• [Your goal]: Output only the lines below that start at the line containing "3. Download the" and end at the line containing "Implement power-ups: Add", with both ends kept.

Stored data:
==================================================
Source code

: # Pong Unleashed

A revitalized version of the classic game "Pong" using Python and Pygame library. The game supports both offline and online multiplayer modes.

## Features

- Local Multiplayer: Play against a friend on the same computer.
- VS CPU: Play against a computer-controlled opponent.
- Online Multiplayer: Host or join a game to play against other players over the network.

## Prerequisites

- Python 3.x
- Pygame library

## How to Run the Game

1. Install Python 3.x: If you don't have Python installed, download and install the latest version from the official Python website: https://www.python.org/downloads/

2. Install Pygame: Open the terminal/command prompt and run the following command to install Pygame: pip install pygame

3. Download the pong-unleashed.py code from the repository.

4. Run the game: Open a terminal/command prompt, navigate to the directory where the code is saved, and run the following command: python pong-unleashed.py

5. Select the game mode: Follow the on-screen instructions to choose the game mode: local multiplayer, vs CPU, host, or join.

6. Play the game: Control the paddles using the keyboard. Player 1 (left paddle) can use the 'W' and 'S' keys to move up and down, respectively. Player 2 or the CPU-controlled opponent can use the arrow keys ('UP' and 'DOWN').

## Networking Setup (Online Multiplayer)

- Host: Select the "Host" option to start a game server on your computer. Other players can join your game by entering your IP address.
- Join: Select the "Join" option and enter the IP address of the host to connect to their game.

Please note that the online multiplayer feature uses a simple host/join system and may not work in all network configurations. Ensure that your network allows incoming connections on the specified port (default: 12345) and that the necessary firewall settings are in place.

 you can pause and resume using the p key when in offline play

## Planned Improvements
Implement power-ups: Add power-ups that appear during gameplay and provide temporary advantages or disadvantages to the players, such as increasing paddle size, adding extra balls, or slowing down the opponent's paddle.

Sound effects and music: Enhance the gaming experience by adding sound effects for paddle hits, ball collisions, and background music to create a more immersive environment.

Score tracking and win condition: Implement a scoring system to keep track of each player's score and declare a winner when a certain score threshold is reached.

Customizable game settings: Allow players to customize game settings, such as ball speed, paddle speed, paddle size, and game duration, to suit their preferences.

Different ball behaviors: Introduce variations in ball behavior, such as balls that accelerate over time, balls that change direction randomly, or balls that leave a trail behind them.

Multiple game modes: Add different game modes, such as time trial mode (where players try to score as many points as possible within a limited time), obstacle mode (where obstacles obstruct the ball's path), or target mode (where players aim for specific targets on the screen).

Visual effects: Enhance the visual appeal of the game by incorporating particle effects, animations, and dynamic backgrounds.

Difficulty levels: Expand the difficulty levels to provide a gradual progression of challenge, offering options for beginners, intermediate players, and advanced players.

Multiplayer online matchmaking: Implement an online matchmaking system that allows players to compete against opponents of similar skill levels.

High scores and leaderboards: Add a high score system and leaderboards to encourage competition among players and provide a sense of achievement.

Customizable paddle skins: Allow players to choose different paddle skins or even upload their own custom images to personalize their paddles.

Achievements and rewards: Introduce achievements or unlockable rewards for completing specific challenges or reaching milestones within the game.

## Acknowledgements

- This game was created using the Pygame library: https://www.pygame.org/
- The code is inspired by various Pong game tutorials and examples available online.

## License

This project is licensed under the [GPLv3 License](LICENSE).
==================================================
• [Task solution]:
3. Download the pong-unleashed.py code from the repository.

4. Run the game: Open a terminal/command prompt, navigate to the directory where the code is saved, and run the following command: python pong-unleashed.py

5. Select the game mode: Follow the on-screen instructions to choose the game mode: local multiplayer, vs CPU, host, or join.

6. Play the game: Control the paddles using the keyboard. Player 1 (left paddle) can use the 'W' and 'S' keys to move up and down, respectively. Player 2 or the CPU-controlled opponent can use the arrow keys ('UP' and 'DOWN').

## Networking Setup (Online Multiplayer)

- Host: Select the "Host" option to start a game server on your computer. Other players can join your game by entering your IP address.
- Join: Select the "Join" option and enter the IP address of the host to connect to their game.

Please note that the online multiplayer feature uses a simple host/join system and may not work in all network configurations. Ensure that your network allows incoming connections on the specified port (default: 12345) and that the necessary firewall settings are in place.

 you can pause and resume using the p key when in offline play

## Planned Improvements
Implement power-ups: Add power-ups that appear during gameplay and provide temporary advantages or disadvantages to the players, such as increasing paddle size, adding extra balls, or slowing down the opponent's paddle.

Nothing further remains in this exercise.